Roncola, muore per malore in casa Vegliato per ore dalla moglie disabile
Piero Grossi

Roncola, muore per malore in casa
Vegliato per ore dalla moglie disabile

Piero Grossi, 60 anni, trovato senza vita nella sua abitazione in contrada Roncola Bassa. La moglie non ha potuto aiutarlo: la sua flebile voce avvertita dai vicini. Sabato alle 10 i funerali.

Ha destato profonda commozione l’improvvisa scomparsa del sessantenne Gian Piero Grossi, per tutti Piero, trovato morto nel primo pomeriggio di giovedì 27 agosto nella sua abitazione in contrada Roncola Bassa, frazione tra le più storiche del paese adagiato sul colle dell’Albenza.

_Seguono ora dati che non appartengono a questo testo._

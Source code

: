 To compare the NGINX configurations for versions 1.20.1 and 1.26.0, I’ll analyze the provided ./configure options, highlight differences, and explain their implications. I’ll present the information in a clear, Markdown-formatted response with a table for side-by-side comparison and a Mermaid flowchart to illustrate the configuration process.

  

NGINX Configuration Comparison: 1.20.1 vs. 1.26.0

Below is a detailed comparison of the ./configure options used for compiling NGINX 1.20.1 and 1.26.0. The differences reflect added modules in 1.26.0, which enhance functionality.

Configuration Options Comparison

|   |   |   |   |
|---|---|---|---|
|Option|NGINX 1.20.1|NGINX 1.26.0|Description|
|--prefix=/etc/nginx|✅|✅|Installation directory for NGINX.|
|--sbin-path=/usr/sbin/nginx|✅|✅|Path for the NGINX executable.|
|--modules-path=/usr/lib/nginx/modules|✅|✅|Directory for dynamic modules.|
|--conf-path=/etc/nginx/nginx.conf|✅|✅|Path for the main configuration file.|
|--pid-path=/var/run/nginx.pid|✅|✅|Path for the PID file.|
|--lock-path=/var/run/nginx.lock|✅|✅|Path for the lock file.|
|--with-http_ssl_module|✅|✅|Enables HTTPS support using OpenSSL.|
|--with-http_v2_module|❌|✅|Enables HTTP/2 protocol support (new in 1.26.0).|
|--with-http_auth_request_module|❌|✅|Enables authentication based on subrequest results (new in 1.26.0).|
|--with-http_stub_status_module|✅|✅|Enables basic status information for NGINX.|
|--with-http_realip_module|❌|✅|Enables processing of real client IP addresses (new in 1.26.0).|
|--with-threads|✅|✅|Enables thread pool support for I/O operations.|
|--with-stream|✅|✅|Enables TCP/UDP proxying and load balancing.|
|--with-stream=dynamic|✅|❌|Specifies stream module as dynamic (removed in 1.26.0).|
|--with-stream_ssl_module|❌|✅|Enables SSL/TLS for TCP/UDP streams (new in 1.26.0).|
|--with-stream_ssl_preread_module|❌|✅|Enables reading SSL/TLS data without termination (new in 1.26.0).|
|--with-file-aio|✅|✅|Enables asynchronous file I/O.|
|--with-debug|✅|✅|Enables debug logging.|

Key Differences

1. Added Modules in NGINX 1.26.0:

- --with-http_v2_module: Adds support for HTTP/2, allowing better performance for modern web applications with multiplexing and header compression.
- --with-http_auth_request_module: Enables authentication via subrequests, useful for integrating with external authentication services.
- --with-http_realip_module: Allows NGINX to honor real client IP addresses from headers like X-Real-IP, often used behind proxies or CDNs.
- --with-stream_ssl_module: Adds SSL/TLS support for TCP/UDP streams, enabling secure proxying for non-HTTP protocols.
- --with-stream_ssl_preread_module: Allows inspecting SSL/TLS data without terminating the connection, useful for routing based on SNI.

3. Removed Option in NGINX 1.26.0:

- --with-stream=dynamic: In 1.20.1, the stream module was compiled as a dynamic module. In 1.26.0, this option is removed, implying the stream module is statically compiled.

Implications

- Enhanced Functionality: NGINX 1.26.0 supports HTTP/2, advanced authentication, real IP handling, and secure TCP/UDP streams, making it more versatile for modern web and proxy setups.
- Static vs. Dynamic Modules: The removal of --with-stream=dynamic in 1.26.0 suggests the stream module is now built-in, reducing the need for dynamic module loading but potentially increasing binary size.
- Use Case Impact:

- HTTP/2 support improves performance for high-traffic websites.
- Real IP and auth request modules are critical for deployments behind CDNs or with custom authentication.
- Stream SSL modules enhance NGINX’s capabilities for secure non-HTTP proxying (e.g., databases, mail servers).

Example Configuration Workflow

Un’ora prima i vicini avevano sentito provenire dall’interno dell’abitazione una (flebile) voce della moglie Loredana Ruggeri, nata a Bergamo un anno prima del marito e da undici anni tetraplegica dopo una caduta accidentale da un balcone. La preoccupazione era aumentata dopo aver notato che del fabbro, originario del Pavese, non c’era alcuna traccia, nonostante la macchina parcheggiata fuori casa. Anche al ristorante dove era solito passare per prendere qualche buon piatto, nessuno lo aveva visto. Quando sono arrivati i carabinieri, (quasi in contemporanea con il personale del 118) in casa hanno trovato la signora Lori (così è conosciuta da tutti) immobile nel letto: «Piero, Piero, infarto, aiuto» le quattro drammatiche parole pronunciate dalla moglie. A terra il corpo senza vita del marito.